# EXERCISE REQUIREMENTS:
Note each line of the entries that includes "gcloud". Then copy those lines.

# THE RECORDS:
*** Block opens ***
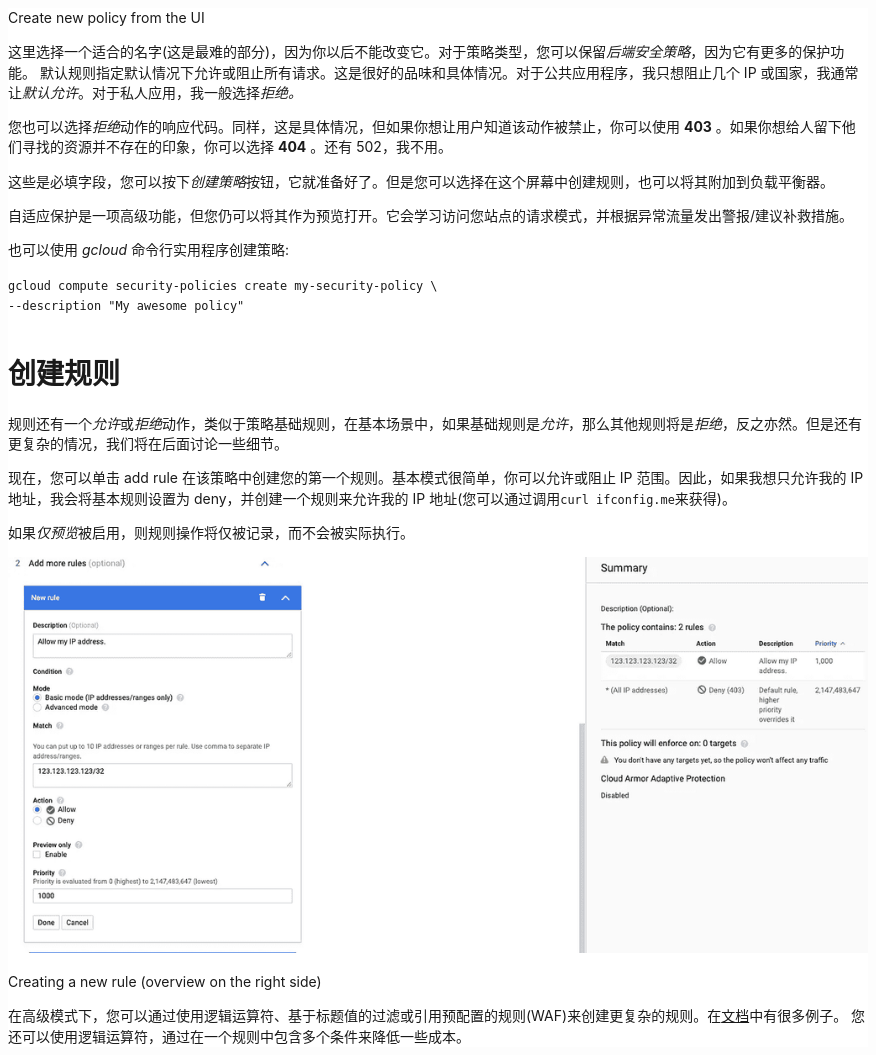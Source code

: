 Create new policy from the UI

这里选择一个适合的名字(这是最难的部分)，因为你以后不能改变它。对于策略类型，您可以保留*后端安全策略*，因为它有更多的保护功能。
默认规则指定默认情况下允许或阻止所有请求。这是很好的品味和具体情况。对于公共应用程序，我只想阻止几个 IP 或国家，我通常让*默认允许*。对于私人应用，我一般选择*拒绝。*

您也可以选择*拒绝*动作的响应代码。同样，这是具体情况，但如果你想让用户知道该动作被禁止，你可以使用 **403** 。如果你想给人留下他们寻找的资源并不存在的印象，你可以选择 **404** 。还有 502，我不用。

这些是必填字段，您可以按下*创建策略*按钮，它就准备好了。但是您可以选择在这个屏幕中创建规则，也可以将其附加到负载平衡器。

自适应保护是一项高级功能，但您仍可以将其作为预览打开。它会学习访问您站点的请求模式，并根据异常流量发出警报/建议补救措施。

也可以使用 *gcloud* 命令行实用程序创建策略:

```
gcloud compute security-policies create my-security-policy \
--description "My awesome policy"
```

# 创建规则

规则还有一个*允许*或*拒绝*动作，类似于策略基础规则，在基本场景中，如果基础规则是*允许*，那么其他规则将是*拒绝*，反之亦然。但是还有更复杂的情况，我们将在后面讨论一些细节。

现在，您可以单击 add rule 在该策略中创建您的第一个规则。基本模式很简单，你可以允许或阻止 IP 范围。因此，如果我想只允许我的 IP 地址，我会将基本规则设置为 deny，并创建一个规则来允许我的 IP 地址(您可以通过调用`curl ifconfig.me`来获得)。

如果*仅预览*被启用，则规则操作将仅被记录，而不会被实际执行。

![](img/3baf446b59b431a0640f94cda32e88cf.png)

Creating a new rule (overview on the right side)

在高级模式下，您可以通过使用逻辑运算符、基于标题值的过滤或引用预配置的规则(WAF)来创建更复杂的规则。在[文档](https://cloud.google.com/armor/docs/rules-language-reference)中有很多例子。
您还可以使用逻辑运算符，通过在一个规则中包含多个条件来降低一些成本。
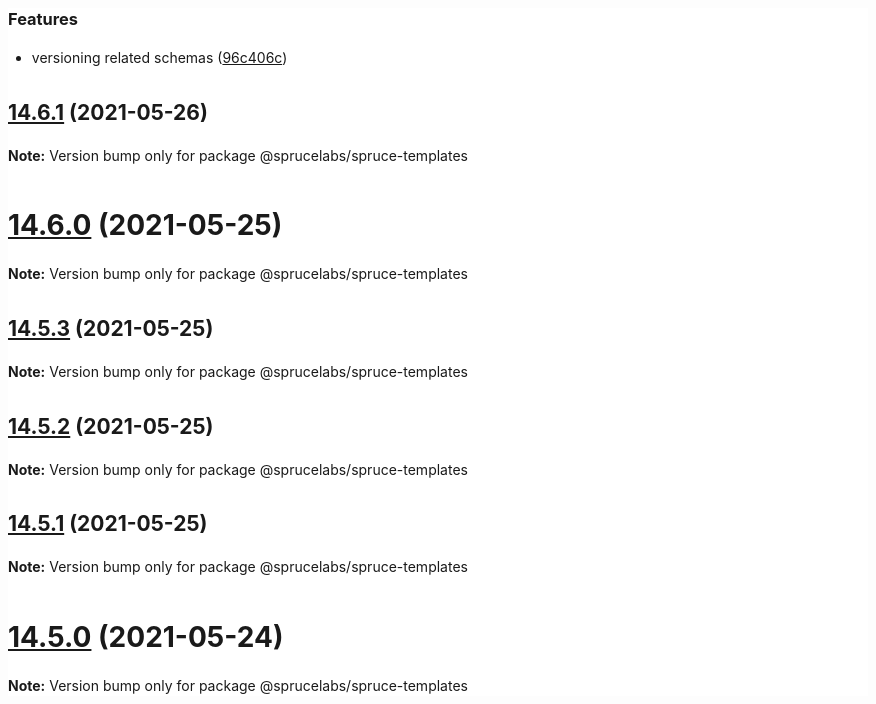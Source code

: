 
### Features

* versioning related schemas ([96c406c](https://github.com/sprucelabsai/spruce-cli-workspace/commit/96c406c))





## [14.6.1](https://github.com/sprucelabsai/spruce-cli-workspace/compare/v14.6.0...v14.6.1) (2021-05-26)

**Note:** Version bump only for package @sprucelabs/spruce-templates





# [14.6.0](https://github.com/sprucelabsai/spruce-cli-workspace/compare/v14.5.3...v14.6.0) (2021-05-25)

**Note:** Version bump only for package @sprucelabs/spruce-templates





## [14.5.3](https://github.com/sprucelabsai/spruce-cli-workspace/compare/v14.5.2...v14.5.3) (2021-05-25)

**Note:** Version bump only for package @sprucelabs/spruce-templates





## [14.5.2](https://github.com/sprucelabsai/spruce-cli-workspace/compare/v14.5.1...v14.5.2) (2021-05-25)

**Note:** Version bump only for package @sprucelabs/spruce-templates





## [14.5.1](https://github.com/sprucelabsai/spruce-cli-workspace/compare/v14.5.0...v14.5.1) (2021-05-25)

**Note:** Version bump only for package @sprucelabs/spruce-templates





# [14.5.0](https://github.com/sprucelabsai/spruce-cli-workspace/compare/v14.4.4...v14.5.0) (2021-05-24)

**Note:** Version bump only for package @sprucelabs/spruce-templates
*** Block closes ***
# EXERCISE OUTPUT:
也可以使用 *gcloud* 命令行实用程序创建策略:
gcloud compute security-policies create my-security-policy \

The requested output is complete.